After lunch, we headed to the main attraction: the Cottage Living Idea Home. It's at 2721 Woodbine in Evanston, but you have to park in a junior high lot at Green Bay Road and Lincoln, which you access via the most circuitous route ever, per the site's directions. A shuttlebus comes along every 15 minutes to drive you to the site. We just missed a bus when we got there, so we made out in the car while we waited.
The shuttlebus dropped us off in front of house with an amazing front garden, in a neighborhood filled with large homes on even larger lots. We paid $10 each to see the house, which had 3 bedrooms and 3.1 baths. What I liked best about the house was the light everywhere (lots and lots of windows), the creative use of space, and how the rooms were quite generously sized, but didn't feel that way. I did not like how you walked into the front door, walked 4 feet forward and into the dining table, which was the dividing piece of furniture between the kitchen and the living room. I think the layout was a better reflection of how people really live nowadays (kitchen is the center of the house), but it still seemed a bit strange to me that the kitchen would be immediately off the rather-small foyer, and in what amounted to the same room as what would be the formal living room (the focal point of the wall opposite the kitchen was a large fireplace). The house was in a rough L pattern, with rooms accessed in the long part of the L kind of like a railroad apartment. There was a "mudroom-in-a-hallway," laundry room (which even Mr. C. thought was cool), vanity bath and storage closet beyond the kitchen. If you walked futher, there was a TV room, a craft/guest/office room and a full bath. There were at least 3 sets of French doors leading to the patio down the L.
The stairway to the second floor and the door to the basement were between the mudroom and kitchen. There were 3 bedrooms and 2 full bathrooms upstairs, plus a little office done in the nook of the upstairs landing. The master bedroom was cozy (but not small), with a queen-sized bed and a little sitting area. The color scheme was very Martha Stewart: green-blue walls, dark wood floor, sisal rugs, green-blue armoire, overstuffed chairs in paisley pattern w/ a green-blue base. There was a natural-light filled closet beyond the bedroom, and access to the master bath off of that. The bathroom had his-and-hers sinks, a clawfoot tub, and a partially separated toilet and stall shower. Mr. C. did not like the fact that the shower was designed to vent steam over the dividing wall between the tub/sinks and shower/toilet. A little old lady in there at the same time commented that she thought it was weird that the clawfoot-style tub was right in front of 2 windows that faced the front of the house. Fine for a daytime bath, but pretty revealing even with the window covering at night. All of the bathrooms had pocket doors to save space.

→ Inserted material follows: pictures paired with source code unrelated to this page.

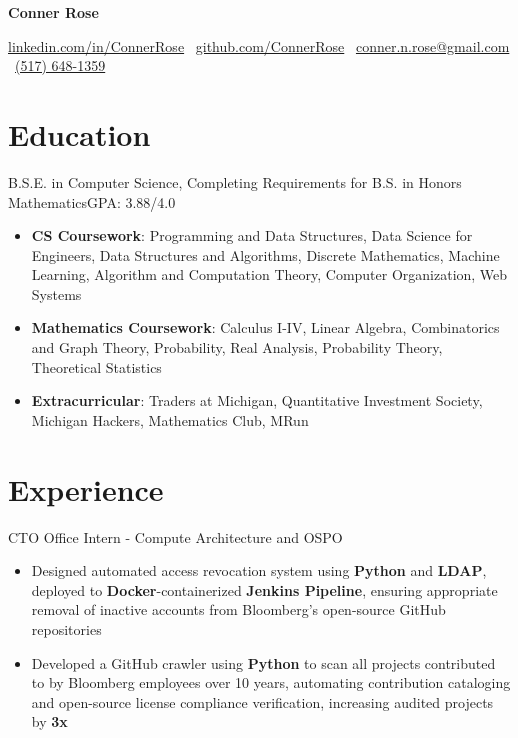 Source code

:\documentclass[letterpaper,11pt]{article}
\begin{document}

\begin{center}
    \Huge{\textbf{Conner Rose}} \\
    \small
    \begin{center}
        \href{https://linkedin.com/in/ConnerRose}{linkedin.com/in/ConnerRose}
        \ \href{https://github.com/ConnerRose}{github.com/ConnerRose}
        \ \href{mailto:conner.n.rose@gmail.com}{conner.n.rose@gmail.com}
        \ \href{tel:+15176481359}{(517) 648-1359}
    \end{center}
\end{center}

\section{Education}
{B.S.E. in Computer Science, Completing Requirements for B.S. in Honors Mathematics}{GPA: 3.88/4.0}
\begin{itemize}
    \item \textbf{CS Coursework}: Programming and Data Structures, Data Science for
          Engineers, Data Structures and Algorithms, Discrete Mathematics, Machine
          Learning, Algorithm and Computation Theory, Computer Organization, Web Systems
    \item \textbf{Mathematics Coursework}: Calculus I-IV, Linear Algebra, Combinatorics
          and Graph Theory, Probability, Real Analysis, Probability Theory, Theoretical
          Statistics
    \item \textbf{Extracurricular}: Traders at Michigan, Quantitative Investment Society,
          Michigan Hackers, Mathematics Club, MRun
\end{itemize}

\section{Experience}
{CTO Office Intern - Compute Architecture and OSPO}{}
\begin{itemize}
    \item Designed automated access revocation system using \textbf{Python} and
          \textbf{LDAP}, deployed to \textbf{Docker}-containerized \textbf{Jenkins
              Pipeline}, ensuring appropriate removal of inactive accounts from Bloomberg's
          open-source GitHub repositories
    \item Developed a GitHub crawler using \textbf{Python} to scan all projects
          contributed to by Bloomberg employees over 10 years, automating contribution
          cataloging and open-source license compliance verification, increasing audited
          projects by \textbf{3x}
\end{itemize}
\end{document}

The second and third bedrooms were pretty non-descript. The bedroom done up to look like a girls' room was really cute with two vintage twin beds, a large ottoman between them as kind of a nightstand/lounge area, a big closet and a nook that would be perfect for a desk or TV unit.
The back patio/garden was huge, with lots of space for entertaining. There was a small square of lawn at the very back, near the garage. The garage had space for 3 cars (which seemed anomalous for the neighborhood) and contained tons of brochures for vendors who had worked on or decorated the home. The list price on it? $2.2 million. That was definitely the most expensive open house we've ever seen.